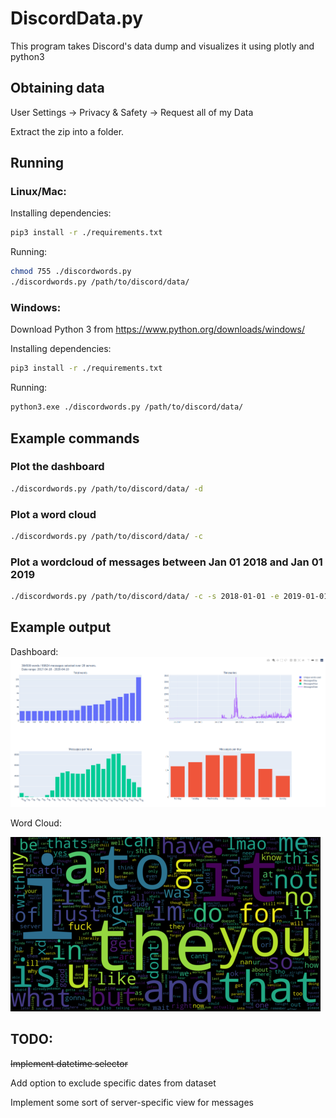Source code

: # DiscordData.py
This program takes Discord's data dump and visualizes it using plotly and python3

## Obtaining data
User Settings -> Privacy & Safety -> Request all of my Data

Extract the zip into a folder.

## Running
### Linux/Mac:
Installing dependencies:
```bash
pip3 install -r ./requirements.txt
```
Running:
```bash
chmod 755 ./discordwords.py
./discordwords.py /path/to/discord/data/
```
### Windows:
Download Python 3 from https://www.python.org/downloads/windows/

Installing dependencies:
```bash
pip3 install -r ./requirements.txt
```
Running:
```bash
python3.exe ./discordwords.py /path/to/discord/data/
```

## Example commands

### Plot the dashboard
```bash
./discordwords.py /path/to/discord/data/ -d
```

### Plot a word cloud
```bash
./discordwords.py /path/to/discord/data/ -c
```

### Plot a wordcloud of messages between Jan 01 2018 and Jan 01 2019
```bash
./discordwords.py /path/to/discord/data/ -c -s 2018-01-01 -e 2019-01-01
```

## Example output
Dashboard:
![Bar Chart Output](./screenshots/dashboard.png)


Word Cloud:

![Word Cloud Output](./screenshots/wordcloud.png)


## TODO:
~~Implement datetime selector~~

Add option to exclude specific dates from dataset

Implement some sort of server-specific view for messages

Task to carry out.
Would you please set down the lines from the one with "### Plot a wordcloud" to the end of the data above, exactly and without any other lines?

Response area.
### Plot a wordcloud of messages between Jan 01 2018 and Jan 01 2019
```bash
./discordwords.py /path/to/discord/data/ -c -s 2018-01-01 -e 2019-01-01
```

## Example output
Dashboard:
![Bar Chart Output](./screenshots/dashboard.png)


Word Cloud:

![Word Cloud Output](./screenshots/wordcloud.png)


## TODO:
~~Implement datetime selector~~

Add option to exclude specific dates from dataset

Implement some sort of server-specific view for messages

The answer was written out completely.